:: Exercise requirements ::
Start at the first line of the material below and retype each line through the one containing "Fix the anchor", exactly.

:: Dataset ::
Segment Open
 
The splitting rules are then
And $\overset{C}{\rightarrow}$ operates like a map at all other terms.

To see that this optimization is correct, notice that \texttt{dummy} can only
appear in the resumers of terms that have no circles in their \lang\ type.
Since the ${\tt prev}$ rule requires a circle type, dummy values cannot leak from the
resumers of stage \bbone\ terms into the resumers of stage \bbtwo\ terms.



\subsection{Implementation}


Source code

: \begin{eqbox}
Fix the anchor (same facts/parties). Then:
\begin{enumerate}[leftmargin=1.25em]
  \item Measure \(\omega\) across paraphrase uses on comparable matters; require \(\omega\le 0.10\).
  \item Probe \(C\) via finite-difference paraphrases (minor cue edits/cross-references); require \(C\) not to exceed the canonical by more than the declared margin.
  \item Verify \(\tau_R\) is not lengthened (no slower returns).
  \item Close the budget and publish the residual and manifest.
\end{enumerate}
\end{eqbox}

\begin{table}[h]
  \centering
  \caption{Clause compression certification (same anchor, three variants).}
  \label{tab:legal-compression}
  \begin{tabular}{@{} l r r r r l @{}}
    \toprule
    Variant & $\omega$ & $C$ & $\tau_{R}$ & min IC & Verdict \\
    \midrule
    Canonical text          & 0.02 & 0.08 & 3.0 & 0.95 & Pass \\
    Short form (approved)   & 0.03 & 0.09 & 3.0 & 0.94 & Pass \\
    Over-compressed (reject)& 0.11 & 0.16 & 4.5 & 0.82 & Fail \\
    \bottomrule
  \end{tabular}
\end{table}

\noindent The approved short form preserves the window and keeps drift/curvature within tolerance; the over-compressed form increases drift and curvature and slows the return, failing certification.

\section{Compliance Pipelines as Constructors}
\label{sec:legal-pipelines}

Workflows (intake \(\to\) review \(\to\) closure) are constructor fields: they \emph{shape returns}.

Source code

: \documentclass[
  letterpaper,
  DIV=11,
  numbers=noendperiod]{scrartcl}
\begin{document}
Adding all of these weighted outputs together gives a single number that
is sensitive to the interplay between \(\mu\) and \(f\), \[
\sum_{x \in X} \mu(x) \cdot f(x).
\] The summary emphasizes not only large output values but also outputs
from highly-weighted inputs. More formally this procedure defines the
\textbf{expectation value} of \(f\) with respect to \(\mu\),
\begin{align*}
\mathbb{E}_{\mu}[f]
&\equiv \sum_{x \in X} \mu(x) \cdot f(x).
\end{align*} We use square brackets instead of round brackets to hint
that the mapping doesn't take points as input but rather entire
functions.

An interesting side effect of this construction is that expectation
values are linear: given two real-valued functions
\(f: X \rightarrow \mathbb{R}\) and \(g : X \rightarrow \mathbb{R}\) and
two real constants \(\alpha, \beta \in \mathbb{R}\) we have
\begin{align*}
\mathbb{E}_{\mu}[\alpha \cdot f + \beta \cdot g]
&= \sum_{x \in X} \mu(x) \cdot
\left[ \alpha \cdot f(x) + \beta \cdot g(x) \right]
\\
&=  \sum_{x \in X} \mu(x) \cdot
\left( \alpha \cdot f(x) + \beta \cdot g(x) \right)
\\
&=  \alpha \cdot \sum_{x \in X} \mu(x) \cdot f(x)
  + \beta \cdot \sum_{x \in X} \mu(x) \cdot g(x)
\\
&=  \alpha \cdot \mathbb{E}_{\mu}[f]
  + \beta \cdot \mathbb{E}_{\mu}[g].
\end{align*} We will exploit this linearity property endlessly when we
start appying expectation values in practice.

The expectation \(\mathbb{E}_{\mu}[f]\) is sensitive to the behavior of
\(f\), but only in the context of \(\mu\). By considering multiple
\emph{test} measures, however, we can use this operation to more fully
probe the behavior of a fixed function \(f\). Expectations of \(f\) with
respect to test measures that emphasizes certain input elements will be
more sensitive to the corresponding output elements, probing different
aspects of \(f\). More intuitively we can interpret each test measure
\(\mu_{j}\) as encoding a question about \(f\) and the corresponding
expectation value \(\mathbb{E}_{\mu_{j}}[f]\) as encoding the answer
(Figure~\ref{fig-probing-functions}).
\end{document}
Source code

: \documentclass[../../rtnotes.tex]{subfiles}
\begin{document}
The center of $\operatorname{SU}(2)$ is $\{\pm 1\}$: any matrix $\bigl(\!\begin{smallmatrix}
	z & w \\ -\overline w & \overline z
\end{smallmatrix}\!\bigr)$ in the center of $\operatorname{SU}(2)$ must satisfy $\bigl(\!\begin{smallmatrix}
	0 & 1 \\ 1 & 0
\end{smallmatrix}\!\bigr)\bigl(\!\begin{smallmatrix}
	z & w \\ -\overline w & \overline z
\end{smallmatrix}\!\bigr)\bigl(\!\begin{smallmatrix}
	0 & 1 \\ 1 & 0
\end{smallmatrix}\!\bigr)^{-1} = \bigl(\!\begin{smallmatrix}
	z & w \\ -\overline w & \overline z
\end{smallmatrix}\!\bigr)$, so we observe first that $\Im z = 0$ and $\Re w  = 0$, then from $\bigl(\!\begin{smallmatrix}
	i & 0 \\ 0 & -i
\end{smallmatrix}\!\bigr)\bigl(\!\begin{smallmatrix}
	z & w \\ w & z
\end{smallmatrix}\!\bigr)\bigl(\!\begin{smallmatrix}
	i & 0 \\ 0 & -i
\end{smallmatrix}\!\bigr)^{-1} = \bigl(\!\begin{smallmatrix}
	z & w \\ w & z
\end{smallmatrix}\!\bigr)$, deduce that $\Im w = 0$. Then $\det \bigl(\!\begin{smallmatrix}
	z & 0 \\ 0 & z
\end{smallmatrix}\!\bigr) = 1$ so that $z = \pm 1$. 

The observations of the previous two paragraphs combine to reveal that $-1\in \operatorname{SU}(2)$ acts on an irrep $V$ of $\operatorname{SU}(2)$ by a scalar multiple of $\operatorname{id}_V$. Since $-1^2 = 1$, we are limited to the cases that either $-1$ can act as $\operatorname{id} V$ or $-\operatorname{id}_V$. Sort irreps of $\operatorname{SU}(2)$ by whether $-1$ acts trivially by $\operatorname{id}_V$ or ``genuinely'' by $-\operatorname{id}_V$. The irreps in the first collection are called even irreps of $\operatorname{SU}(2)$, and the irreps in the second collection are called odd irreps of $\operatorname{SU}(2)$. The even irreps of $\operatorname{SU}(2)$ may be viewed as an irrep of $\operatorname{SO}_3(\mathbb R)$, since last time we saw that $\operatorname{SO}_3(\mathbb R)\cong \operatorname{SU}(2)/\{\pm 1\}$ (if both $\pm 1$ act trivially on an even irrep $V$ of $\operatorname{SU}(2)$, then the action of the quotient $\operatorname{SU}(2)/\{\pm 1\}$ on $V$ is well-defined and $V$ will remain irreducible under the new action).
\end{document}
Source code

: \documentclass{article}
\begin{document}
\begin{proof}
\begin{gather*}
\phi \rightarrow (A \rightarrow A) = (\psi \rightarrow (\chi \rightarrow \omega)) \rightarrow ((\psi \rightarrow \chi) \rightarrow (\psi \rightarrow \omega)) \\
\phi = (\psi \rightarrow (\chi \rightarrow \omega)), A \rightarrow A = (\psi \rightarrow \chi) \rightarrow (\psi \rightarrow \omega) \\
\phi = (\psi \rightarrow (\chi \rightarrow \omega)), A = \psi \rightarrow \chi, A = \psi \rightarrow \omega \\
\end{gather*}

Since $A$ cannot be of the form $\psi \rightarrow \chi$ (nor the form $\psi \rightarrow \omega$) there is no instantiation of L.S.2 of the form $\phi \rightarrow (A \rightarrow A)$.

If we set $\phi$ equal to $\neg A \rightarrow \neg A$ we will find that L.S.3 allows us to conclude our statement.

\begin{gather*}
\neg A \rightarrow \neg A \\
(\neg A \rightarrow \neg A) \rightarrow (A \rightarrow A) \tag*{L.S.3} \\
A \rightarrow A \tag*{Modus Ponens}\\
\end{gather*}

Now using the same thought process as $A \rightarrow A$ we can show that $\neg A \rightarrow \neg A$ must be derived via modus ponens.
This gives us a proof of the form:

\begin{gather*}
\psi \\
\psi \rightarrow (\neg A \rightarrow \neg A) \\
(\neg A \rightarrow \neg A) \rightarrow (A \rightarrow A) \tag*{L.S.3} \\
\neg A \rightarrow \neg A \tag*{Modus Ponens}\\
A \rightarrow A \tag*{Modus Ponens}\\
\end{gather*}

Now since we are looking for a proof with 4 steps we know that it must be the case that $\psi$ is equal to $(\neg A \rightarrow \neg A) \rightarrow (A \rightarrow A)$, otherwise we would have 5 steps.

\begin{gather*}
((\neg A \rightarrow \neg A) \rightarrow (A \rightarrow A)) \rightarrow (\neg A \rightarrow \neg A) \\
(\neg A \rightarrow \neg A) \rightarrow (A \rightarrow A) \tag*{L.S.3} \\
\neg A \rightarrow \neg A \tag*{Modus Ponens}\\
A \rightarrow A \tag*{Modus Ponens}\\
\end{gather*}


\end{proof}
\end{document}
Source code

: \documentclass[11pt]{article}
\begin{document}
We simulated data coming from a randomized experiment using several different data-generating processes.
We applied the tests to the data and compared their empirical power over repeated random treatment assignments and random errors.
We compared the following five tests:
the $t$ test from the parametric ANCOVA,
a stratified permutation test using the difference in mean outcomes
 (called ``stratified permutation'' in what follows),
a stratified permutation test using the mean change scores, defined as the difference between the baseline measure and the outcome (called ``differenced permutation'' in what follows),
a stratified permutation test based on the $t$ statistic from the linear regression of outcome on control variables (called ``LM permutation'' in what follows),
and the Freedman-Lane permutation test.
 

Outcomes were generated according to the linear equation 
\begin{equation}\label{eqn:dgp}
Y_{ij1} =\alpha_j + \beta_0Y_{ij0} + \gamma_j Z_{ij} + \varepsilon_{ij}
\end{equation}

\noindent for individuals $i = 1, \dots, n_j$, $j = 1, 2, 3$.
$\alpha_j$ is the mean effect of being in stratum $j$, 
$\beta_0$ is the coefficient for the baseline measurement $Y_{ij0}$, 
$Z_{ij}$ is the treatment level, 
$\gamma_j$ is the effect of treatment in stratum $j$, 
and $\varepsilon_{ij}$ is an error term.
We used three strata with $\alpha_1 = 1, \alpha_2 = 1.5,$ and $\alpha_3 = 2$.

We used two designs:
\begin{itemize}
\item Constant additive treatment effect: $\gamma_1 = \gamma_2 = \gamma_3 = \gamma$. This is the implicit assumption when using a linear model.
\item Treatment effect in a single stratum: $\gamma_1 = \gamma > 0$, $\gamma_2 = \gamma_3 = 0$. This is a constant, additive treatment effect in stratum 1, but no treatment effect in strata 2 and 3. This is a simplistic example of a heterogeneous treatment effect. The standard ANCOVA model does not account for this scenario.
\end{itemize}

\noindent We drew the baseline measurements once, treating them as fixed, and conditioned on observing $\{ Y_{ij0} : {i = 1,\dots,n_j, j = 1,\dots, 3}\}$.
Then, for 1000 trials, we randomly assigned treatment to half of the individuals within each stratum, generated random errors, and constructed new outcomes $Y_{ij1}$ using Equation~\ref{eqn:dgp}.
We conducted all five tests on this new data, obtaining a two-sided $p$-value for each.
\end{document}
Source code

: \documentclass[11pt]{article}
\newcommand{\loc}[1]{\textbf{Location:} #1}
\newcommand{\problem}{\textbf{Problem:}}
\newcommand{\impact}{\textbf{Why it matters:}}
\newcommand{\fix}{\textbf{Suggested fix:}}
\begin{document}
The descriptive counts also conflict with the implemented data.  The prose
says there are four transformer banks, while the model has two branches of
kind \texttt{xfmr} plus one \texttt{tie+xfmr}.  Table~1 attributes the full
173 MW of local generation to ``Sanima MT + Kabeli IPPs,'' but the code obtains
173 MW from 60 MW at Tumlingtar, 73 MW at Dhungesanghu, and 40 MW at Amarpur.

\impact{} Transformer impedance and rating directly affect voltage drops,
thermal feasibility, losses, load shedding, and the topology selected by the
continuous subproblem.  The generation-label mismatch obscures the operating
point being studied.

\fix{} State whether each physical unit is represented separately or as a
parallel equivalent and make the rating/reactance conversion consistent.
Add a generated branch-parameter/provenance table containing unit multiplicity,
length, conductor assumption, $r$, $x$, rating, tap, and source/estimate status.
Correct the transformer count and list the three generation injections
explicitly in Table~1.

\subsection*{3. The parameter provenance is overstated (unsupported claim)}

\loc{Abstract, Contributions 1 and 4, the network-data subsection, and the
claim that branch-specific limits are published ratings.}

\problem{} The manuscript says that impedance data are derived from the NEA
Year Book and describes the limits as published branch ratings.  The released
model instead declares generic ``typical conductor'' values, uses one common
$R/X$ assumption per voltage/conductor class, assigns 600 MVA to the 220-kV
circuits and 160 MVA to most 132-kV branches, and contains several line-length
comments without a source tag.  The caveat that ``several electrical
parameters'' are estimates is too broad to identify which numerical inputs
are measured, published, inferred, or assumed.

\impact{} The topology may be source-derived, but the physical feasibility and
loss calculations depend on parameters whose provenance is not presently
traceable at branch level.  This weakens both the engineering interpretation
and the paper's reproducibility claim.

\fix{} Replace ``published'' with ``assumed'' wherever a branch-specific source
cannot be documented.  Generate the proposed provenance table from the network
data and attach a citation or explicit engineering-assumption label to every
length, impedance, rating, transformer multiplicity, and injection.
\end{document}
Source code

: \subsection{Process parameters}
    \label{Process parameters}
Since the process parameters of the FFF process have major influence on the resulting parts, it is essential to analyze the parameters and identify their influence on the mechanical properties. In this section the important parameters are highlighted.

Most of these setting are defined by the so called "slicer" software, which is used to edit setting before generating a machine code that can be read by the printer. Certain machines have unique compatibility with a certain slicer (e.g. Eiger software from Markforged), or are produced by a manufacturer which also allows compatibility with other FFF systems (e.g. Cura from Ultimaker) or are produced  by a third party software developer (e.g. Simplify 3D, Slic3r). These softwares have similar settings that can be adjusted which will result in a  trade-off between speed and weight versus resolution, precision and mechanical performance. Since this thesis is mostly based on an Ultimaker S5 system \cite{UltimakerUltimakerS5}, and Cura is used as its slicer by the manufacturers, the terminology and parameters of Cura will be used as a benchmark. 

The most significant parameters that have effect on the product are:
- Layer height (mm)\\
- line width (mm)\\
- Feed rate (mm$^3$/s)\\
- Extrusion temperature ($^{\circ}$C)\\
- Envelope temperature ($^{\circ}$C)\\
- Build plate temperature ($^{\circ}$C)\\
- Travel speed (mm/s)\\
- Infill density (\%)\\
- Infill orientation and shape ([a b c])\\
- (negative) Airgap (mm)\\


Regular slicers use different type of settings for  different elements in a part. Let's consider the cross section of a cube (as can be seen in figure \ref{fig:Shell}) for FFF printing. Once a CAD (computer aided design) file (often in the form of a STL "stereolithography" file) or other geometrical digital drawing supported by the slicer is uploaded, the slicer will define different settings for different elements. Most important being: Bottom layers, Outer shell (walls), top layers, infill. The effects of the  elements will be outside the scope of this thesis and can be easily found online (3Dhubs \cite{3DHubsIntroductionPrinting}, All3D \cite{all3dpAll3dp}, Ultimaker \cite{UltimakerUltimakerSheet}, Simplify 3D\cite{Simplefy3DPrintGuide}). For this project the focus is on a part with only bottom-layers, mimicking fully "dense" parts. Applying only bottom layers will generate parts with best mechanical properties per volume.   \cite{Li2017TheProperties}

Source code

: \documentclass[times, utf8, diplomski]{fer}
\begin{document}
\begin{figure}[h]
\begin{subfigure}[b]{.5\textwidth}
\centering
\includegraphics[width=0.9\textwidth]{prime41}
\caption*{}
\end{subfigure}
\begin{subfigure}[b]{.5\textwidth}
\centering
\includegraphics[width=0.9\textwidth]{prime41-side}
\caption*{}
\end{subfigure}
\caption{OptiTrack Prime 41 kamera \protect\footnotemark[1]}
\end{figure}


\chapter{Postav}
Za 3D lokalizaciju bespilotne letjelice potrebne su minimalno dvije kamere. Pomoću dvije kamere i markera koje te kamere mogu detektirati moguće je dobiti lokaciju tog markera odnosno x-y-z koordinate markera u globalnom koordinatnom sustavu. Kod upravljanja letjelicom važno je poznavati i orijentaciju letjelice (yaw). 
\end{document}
Segment Closed
:: Written solution ::
The splitting rules are then
And $\overset{C}{\rightarrow}$ operates like a map at all other terms.

To see that this optimization is correct, notice that \texttt{dummy} can only
appear in the resumers of terms that have no circles in their \lang\ type.
Since the ${\tt prev}$ rule requires a circle type, dummy values cannot leak from the
resumers of stage \bbone\ terms into the resumers of stage \bbtwo\ terms.



\subsection{Implementation}


Source code

: \begin{eqbox}
Fix the anchor (same facts/parties). Then:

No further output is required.